ZELMA    -  venticinquenne

LAURO    -  ventottenne

THEO       -  ventiseienne

Un modesto appartamento a New York.

Un letto matrimoniale, una culla, due sedie, una tavola.

Solo una luce pallidissima è accesa vicino alla culla.

E’ notte. L’orologio segna l’una e quindici.

Rumore di passi. Entrano Zelma e Lauro, una giovane coppia. Sono avvinti, felici. Si sono evidentemente divertiti.

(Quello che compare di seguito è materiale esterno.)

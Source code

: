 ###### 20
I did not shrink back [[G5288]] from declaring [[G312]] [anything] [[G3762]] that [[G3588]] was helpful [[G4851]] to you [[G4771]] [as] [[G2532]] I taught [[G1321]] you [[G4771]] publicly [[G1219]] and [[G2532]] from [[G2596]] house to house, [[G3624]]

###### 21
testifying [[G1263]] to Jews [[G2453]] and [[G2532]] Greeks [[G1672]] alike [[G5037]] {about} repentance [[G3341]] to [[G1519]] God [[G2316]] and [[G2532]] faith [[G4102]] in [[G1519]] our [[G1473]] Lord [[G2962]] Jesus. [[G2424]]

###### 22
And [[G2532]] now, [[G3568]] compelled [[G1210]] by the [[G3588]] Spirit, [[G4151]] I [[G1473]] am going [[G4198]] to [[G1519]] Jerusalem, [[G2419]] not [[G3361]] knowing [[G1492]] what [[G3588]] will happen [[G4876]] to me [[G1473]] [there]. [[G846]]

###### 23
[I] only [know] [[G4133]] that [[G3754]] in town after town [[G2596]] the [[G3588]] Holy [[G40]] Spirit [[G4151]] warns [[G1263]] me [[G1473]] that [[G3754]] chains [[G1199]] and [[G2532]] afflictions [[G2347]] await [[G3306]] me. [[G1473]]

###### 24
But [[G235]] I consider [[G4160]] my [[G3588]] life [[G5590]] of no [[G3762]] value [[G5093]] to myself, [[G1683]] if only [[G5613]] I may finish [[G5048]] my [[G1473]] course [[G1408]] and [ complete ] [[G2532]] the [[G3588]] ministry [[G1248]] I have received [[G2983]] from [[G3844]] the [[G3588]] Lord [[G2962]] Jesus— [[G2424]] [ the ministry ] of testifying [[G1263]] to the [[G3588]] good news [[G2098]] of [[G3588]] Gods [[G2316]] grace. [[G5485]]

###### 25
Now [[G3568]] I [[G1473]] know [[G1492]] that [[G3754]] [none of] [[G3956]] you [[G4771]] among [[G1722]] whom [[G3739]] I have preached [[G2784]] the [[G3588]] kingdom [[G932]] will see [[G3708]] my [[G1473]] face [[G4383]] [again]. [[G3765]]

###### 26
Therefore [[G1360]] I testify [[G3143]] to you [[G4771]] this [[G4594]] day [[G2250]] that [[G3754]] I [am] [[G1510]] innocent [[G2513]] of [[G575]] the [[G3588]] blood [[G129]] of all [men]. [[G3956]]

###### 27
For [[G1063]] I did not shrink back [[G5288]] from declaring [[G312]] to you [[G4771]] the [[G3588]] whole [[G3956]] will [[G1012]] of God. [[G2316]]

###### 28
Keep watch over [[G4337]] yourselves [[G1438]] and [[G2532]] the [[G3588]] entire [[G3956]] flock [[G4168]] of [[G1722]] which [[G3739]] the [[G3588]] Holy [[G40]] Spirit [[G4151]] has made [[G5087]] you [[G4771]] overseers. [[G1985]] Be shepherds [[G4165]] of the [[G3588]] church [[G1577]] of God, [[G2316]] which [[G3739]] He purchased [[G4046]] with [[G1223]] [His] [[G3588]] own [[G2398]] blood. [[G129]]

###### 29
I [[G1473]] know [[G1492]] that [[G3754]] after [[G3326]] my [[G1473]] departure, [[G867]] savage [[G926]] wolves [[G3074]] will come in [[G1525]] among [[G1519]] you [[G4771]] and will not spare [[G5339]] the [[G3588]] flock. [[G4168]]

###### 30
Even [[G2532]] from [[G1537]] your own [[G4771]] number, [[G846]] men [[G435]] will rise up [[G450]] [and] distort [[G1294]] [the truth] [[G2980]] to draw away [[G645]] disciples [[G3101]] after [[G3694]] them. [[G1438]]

Zelma cambia subito atteggiamento e si mostra impaurita, non vedendo nessuno nella camera.

ZELMA : Theo! Theo! Dove sei? (accende la luce; si guarda dattorno;  corre alla culla; si rasserena)

                 (a Lauro) Shh! Regina dorme, fortunatamente… Ma dov’è andato quello?

                 (apre una porta) Theo!

                 (apre una seconda porta) Theo!

                 Quella carogna se n’è andato!

LAURO : (accarezzandola) Si sarà stancato di aspettare… Gli avevamo promesso a mezzanotte. (indica l’orologio)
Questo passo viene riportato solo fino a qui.